▸ **Directions**: Only the lines from the line containing "1. 尽可能清楚地界定你的最终目标，记住前面说过的SMART原则；" to the end of the entries should be repeated, exactly as they appear.

▸ **Input records**:
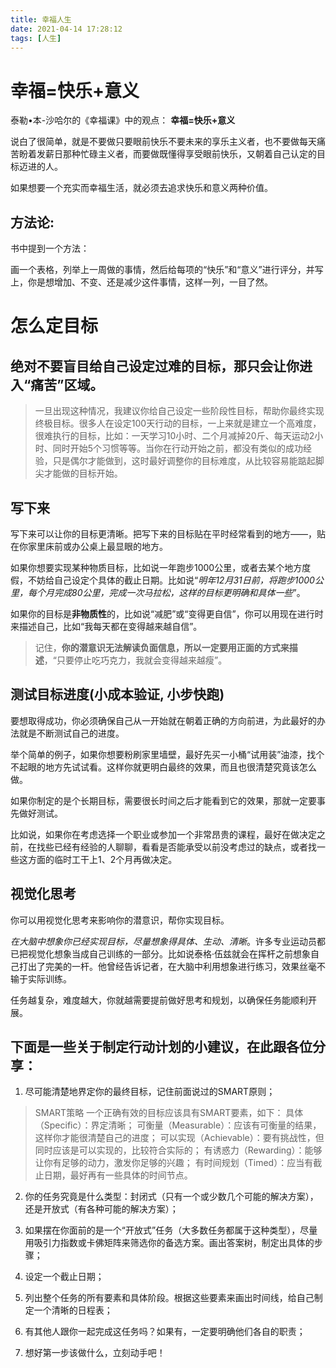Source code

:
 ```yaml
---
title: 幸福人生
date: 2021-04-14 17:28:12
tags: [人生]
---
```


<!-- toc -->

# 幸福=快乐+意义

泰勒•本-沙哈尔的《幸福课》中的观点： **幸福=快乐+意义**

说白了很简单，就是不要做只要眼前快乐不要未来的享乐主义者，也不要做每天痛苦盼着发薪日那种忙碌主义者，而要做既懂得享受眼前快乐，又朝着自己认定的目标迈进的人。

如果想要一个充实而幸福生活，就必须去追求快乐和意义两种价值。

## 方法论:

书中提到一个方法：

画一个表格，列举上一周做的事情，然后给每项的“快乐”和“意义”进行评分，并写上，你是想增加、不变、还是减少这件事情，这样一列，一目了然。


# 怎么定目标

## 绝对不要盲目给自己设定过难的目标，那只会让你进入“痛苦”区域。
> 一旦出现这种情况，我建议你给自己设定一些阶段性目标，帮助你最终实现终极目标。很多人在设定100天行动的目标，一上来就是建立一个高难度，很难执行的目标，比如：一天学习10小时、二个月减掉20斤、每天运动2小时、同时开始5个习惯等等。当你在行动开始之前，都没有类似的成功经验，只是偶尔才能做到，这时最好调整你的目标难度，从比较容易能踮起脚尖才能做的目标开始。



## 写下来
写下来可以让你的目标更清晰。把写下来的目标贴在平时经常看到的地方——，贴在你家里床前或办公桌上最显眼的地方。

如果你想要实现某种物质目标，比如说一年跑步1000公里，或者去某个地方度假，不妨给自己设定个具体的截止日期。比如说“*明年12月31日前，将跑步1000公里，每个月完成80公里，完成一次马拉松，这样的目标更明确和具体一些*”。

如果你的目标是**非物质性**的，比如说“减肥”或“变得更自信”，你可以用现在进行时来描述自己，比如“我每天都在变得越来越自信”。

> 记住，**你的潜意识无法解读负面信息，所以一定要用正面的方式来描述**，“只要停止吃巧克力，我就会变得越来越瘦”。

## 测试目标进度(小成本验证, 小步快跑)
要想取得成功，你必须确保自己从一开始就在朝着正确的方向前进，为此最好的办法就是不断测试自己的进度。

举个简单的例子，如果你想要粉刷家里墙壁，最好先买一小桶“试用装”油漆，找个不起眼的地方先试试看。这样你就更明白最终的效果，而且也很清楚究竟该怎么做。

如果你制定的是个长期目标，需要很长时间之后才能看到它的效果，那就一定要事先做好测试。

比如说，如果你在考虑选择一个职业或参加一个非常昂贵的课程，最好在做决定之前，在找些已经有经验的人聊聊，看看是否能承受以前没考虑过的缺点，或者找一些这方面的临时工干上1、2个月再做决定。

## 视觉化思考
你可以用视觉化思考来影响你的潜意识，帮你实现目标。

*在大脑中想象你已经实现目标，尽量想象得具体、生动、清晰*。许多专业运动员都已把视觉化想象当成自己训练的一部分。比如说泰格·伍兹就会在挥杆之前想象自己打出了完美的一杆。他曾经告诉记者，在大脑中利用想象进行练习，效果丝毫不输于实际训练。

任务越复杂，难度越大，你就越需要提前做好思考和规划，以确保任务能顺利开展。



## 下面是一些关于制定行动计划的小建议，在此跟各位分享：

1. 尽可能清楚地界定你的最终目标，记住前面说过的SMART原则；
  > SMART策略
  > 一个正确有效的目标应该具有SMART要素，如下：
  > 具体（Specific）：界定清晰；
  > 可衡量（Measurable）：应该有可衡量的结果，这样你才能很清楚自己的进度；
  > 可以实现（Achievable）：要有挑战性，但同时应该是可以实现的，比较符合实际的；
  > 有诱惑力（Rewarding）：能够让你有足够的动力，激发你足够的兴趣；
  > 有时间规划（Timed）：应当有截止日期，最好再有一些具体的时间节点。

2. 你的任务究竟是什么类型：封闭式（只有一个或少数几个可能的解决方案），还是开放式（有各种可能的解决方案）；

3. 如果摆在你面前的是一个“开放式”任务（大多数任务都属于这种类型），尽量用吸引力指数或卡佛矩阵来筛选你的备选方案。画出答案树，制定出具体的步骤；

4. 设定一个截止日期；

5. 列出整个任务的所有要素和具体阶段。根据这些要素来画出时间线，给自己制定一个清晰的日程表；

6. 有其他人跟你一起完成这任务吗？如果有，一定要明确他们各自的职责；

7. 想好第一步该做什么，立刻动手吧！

▸ **Output**:
1. 尽可能清楚地界定你的最终目标，记住前面说过的SMART原则；
  > SMART策略
  > 一个正确有效的目标应该具有SMART要素，如下：
  > 具体（Specific）：界定清晰；
  > 可衡量（Measurable）：应该有可衡量的结果，这样你才能很清楚自己的进度；
  > 可以实现（Achievable）：要有挑战性，但同时应该是可以实现的，比较符合实际的；
  > 有诱惑力（Rewarding）：能够让你有足够的动力，激发你足够的兴趣；
  > 有时间规划（Timed）：应当有截止日期，最好再有一些具体的时间节点。

2. 你的任务究竟是什么类型：封闭式（只有一个或少数几个可能的解决方案），还是开放式（有各种可能的解决方案）；

3. 如果摆在你面前的是一个“开放式”任务（大多数任务都属于这种类型），尽量用吸引力指数或卡佛矩阵来筛选你的备选方案。画出答案树，制定出具体的步骤；

4. 设定一个截止日期；

5. 列出整个任务的所有要素和具体阶段。根据这些要素来画出时间线，给自己制定一个清晰的日程表；

6. 有其他人跟你一起完成这任务吗？如果有，一定要明确他们各自的职责；

7. 想好第一步该做什么，立刻动手吧！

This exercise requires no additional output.